#### [DATA TO PROCESS]
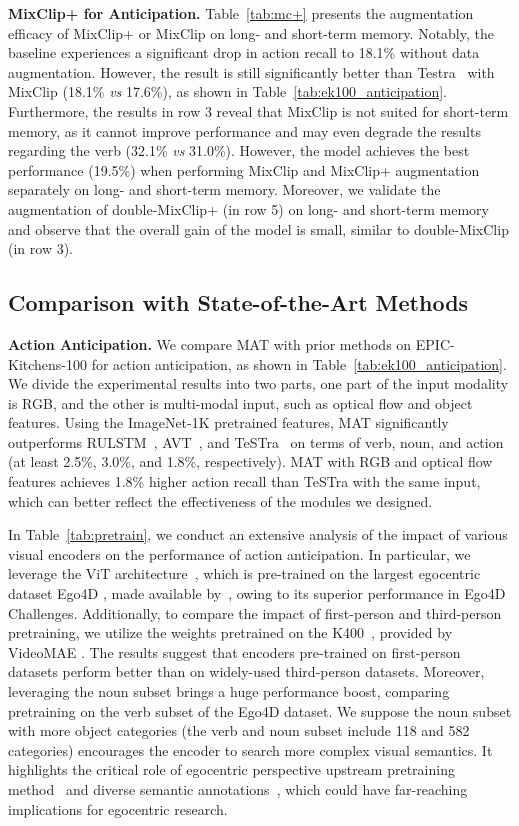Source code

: \textbf{MixClip+ for Anticipation.}
Table~\ref{tab:mc+} presents the augmentation efficacy of MixClip+ or MixClip on long- and short-term memory. Notably, the baseline experiences a significant drop in action recall to 18.1\% without data augmentation. However, the result is still significantly better than Testra~\cite{testra} with MixClip (18.1\% \emph{vs} 17.6\%), as shown in Table~\ref{tab:ek100_anticipation}.
Furthermore, the results in row 3 reveal that MixClip is not suited for short-term memory, as it cannot improve performance and may even degrade the results regarding the verb (32.1\% \emph{vs} 31.0\%). However, the model achieves the best performance (19.5\%) when performing MixClip and MixClip+ augmentation separately on long- and short-term memory. Moreover, we validate the augmentation of double-MixClip+ (in row 5) on long- and short-term memory and observe that the overall gain of the model is small, similar to double-MixClip (in row 3).



\subsection{Comparison with State-of-the-Art Methods}


\textbf{Action Anticipation.}
We compare MAT with prior methods on EPIC-Kitchens-100 for action anticipation, as shown in Table~\ref{tab:ek100_anticipation}. We divide the experimental results into two parts, one part of the input modality is RGB, and the other is multi-modal input, such as optical flow and object features.
Using the ImageNet-1K pretrained features, MAT significantly outperforms RULSTM~\cite{rulstm}, AVT~\cite{avt}, and TeSTra~\cite{testra} on terms of verb, noun, and action (at least 2.5\%,  3.0\%, and 1.8\%, respectively). MAT with RGB and optical flow features achieves 1.8\% higher action recall than TeSTra with the same input, which can better reflect the effectiveness of the modules we designed.



In Table~\ref{tab:pretrain}, we conduct an extensive analysis of the impact of various visual encoders on the performance of action anticipation. In particular, we leverage the ViT architecture~\cite{vit}, which is pre-trained on the largest egocentric dataset Ego4D \cite{ego4d}, made available by~\cite{internvideo}, owing to its superior performance in Ego4D Challenges. Additionally, to compare the impact of first-person and third-person pretraining, we utilize the weights pretrained on the K400~\cite{kinetics}, provided by VideoMAE \cite{videomae}. 
The results suggest that encoders pre-trained on first-person datasets perform better than on widely-used third-person datasets. Moreover, leveraging the noun subset brings a huge performance boost, comparing pretraining on the verb subset of the Ego4D dataset. We suppose the noun subset with more object categories (the verb and noun subset include 118 and 582 categories) encourages the encoder to search more complex visual semantics.
It highlights the critical role of egocentric perspective upstream pretraining method~\cite{egovlp, lavila} and diverse semantic annotations~\cite{ego4d, ek100, egotaskqa}, which could have far-reaching implications for egocentric research.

#### [EXERCISE]
Restating the data word for word is the task, and pictures are to be omitted.

#### [ANSWER FOR THE TASK]
Source code

: \textbf{MixClip+ for Anticipation.}
Table~\ref{tab:mc+} presents the augmentation efficacy of MixClip+ or MixClip on long- and short-term memory. Notably, the baseline experiences a significant drop in action recall to 18.1\% without data augmentation. However, the result is still significantly better than Testra~\cite{testra} with MixClip (18.1\% \emph{vs} 17.6\%), as shown in Table~\ref{tab:ek100_anticipation}.
Furthermore, the results in row 3 reveal that MixClip is not suited for short-term memory, as it cannot improve performance and may even degrade the results regarding the verb (32.1\% \emph{vs} 31.0\%). However, the model achieves the best performance (19.5\%) when performing MixClip and MixClip+ augmentation separately on long- and short-term memory. Moreover, we validate the augmentation of double-MixClip+ (in row 5) on long- and short-term memory and observe that the overall gain of the model is small, similar to double-MixClip (in row 3).



\subsection{Comparison with State-of-the-Art Methods}


\textbf{Action Anticipation.}
We compare MAT with prior methods on EPIC-Kitchens-100 for action anticipation, as shown in Table~\ref{tab:ek100_anticipation}. We divide the experimental results into two parts, one part of the input modality is RGB, and the other is multi-modal input, such as optical flow and object features.
Using the ImageNet-1K pretrained features, MAT significantly outperforms RULSTM~\cite{rulstm}, AVT~\cite{avt}, and TeSTra~\cite{testra} on terms of verb, noun, and action (at least 2.5\%,  3.0\%, and 1.8\%, respectively). MAT with RGB and optical flow features achieves 1.8\% higher action recall than TeSTra with the same input, which can better reflect the effectiveness of the modules we designed.



In Table~\ref{tab:pretrain}, we conduct an extensive analysis of the impact of various visual encoders on the performance of action anticipation. In particular, we leverage the ViT architecture~\cite{vit}, which is pre-trained on the largest egocentric dataset Ego4D \cite{ego4d}, made available by~\cite{internvideo}, owing to its superior performance in Ego4D Challenges. Additionally, to compare the impact of first-person and third-person pretraining, we utilize the weights pretrained on the K400~\cite{kinetics}, provided by VideoMAE \cite{videomae}. 
The results suggest that encoders pre-trained on first-person datasets perform better than on widely-used third-person datasets. Moreover, leveraging the noun subset brings a huge performance boost, comparing pretraining on the verb subset of the Ego4D dataset. We suppose the noun subset with more object categories (the verb and noun subset include 118 and 582 categories) encourages the encoder to search more complex visual semantics.
It highlights the critical role of egocentric perspective upstream pretraining method~\cite{egovlp, lavila} and diverse semantic annotations~\cite{ego4d, ek100, egotaskqa}, which could have far-reaching implications for egocentric research.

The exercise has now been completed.